Today is National Richter Scale Day, which honors the birth of Charles F. Richter, the inventor of the Richter Scale. This scale is a quantitative measure of an earthquake’s magnitude (size), devised in 1935. So why are we talking about earthquakes in Colorado? We don’t experience earthquakes, right?

In truth, Colorado does have natural earthquakes and several potentially active faults capable of causing earthquakes as large as a magnitude between 6.5-7.5 according to the Colorado Geological Survey. The largest known earthquake in Colorado happened on November 7, 1882 at a magnitude of 6.6. Another earthquake, though not as large, was more economically devastating. This earthquake, centered near Commerce City, caused more than a million dollars of damage in Denver and the northern suburbs. It took place on August 9, 1967 and registered as a magnitude 4.8. It was followed by a magnitude 4.5 earthquake in November 1967. The cause of these earthquake was thought to be from the disposal of liquid waste into a 12,000 foot well drilled at the Rocky Mountain Arsenal, northeast of Denver. This removal process set off a series of quakes; many too small to be felt by residents. According to an article in the Cañon City Daily Record on October 18, 1989, the liquid lubricated the rocks enough that they slipped and released stress.

Fremont County and other surrounding counties have had their own experiences with earthquakes though none have caused significant damage. An article on March 18, 1985 reported on an earthquake that took place in Salida. It registered as a 3.2 magnitude and no damage or injuries were reported. Another rare quake was reported in southern Colorado (including Fremont County) in December 1995. According to the Cañon City Daily Record on December 26, 1995, the quake registered as a magnitude 3.6 and was centered 10 miles southwest of Colorado Springs. The quake only lasted between 3-5 seconds.

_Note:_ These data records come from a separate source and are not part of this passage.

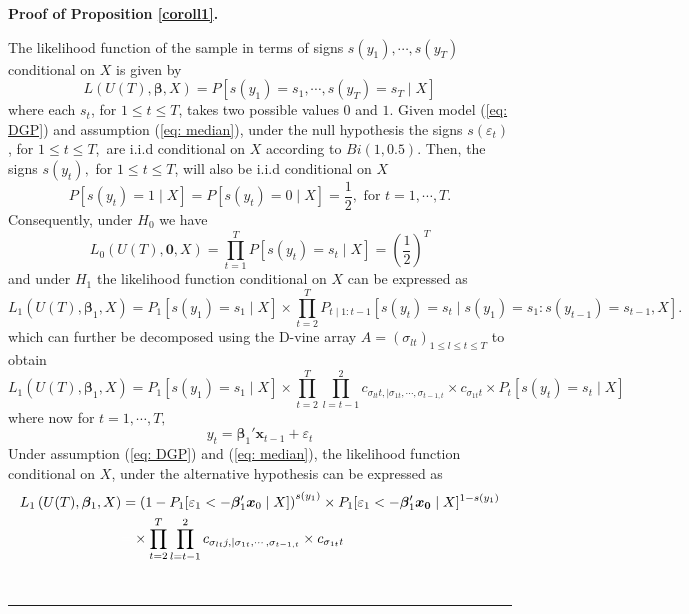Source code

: \documentclass[harvard,11pt]{article}
\newenvironment{proof}[1][Proof]{\textbf{#1.} }{\  \rule{0.5em}{0.5em}}
\begin{document}
\begin{proof}[Proof of Proposition \protect\ref{coroll1}]

The likelihood function of the sample in terms of signs $s(y_{1}),\cdots,s(y_{T})$ conditional on $X$ is given by%
\begin{equation*}
L\left( U(T),\bm{\beta},X \right) =P\left[s(y_{1})=s_{1},\cdots,s(y_{T})=s_{T}\mid X\right] 
\end{equation*}%
where each $s_{t}$, for $1\leq t\leq T$, takes two possible values $0$ and $%
1 $. Given model (\ref{eq: DGP}) and assumption (\ref{eq: median}), under the null hypothesis the signs $s(\varepsilon_{t})$, for $1\leq t\leq T$,\ are i.i.d conditional on $X$ according to $Bi(1,0.5)$. Then, the signs $s(y_{t}),$ for $1\leq t\leq T$, will also be i.i.d conditional on $X$
\begin{equation*}
P\left[ s(y_{t})=1\mid X\right] =P\left[ s(y_{t})=0\mid X\right] =%
\frac{1}{2},\text{ for }t=1,\cdots,T.
\end{equation*}%
Consequently, under $H_0$ we have
\begin{equation*}
L_{0}\left( U(T),\bm{0},X\right) =\prod\limits_{t=1}^{T}
P\left[s(y_{t})=s_{t}\mid X\right] =\left( \frac{1}{2}\right) ^{T}
\end{equation*}%
and under $H_1$ the likelihood function conditional on $X$ can be expressed as 
\[
L_1\left( U(T),\bm{\beta}_1,X \right) =P_1[s(y_1)=s_1\mid X]\times\prod\limits_{t=2}^{T}P_{t\mid 1:{t-1}}[s(y_t)=s_t\mid s(y_1)=s_1:s(y_{t-1})=s_{t-1},X].
\]
which can further be decomposed using the D-vine array $A=(\sigma_{lt})_{1\leq l\leq t\leq T}$ to obtain
\[
L_1\left( U(T),\bm{\beta}_1,X \right) =P_1[s(y_1)=s_1\mid X]\times\prod\limits_{t=2}^{T}\prod\limits_{l=t-1}^{2} c_{\sigma_{lt}t,\mid \sigma_{1t},\cdots,\sigma_{t-1,t}}\times c_{\sigma_{1t}t}\times P_t[s(y_t)=s_t\mid X]
\]
where now for $t=1,\cdots,T,$%
\begin{equation*}
y_{t}=\bm{\beta}_1'\bm{x}_{t-1}+\varepsilon_{t}
\end{equation*}%
Under assumption (\ref{eq: DGP}) and (\ref{eq: median}), the likelihood function conditional on $X$, under the alternative hypothesis can be expressed as 
\begingroup
\allowdisplaybreaks
\begin{align*}
L_1\left( U(T),\bm{\beta}_1,X \right)& =\left(1-P_1[\varepsilon_1< -\bm{\beta}_1' \bm{x}_0\mid X]\right)^{s(y_1)}\times P_1[\varepsilon_1 <- \bm{\beta}_1' \bm{x_0}\mid X]^{1-s(y_1)}\\
&\textcolor{white}{=}\times\prod\limits_{t=2}^{T}\prod\limits_{l=t-1}^{2} c_{\sigma_{lt}j,\mid \sigma_{1t},\cdots,\sigma_{t-1,t}}\times c_{\sigma_{1t}t}

\end{align*}
\end{proof}
\end{document}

In 2008, another quake was felt by Cotopaxi residents. It had enough energy to be felt, but no damage was caused. It registered as a 3.1 magnitude and occurred at about 8:45 pm on January 25. One resident called the sheriff to clarify it wasn’t a plane crash or something similar after checking with his neighbors that they also felt it.

Despite these occurrences, earthquakes are still rare in Colorado and are only occasionally felt. However rare they are, it doesn’t hurt to have the facts!

The information presented in this article is compiled using research conducted by the Royal Gorge Regional Museum and History Center.